• [Work to complete] All entries below need to be written out exactly, but without their pictures.

• [Exercise material]
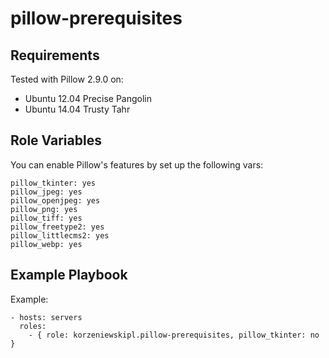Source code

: pillow-prerequisites
====================


Requirements
------------

Tested with Pillow 2.9.0 on:

* Ubuntu 12.04 Precise Pangolin
* Ubuntu 14.04 Trusty Tahr


Role Variables
--------------

You can enable Pillow's features by set up the following vars:

    pillow_tkinter: yes
    pillow_jpeg: yes
    pillow_openjpeg: yes
    pillow_png: yes
    pillow_tiff: yes
    pillow_freetype2: yes
    pillow_littlecms2: yes
    pillow_webp: yes


Example Playbook
----------------

Example:

    - hosts: servers
      roles:
        - { role: korzeniewskipl.pillow-prerequisites, pillow_tkinter: no }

• [Problem solution]
Source code

: pillow-prerequisites
====================


Requirements
------------

Tested with Pillow 2.9.0 on:

* Ubuntu 12.04 Precise Pangolin
* Ubuntu 14.04 Trusty Tahr


Role Variables
--------------

You can enable Pillow's features by set up the following vars:

    pillow_tkinter: yes
    pillow_jpeg: yes
    pillow_openjpeg: yes
    pillow_png: yes
    pillow_tiff: yes
    pillow_freetype2: yes
    pillow_littlecms2: yes
    pillow_webp: yes


Example Playbook
----------------

Example:

    - hosts: servers
      roles:
        - { role: korzeniewskipl.pillow-prerequisites, pillow_tkinter: no }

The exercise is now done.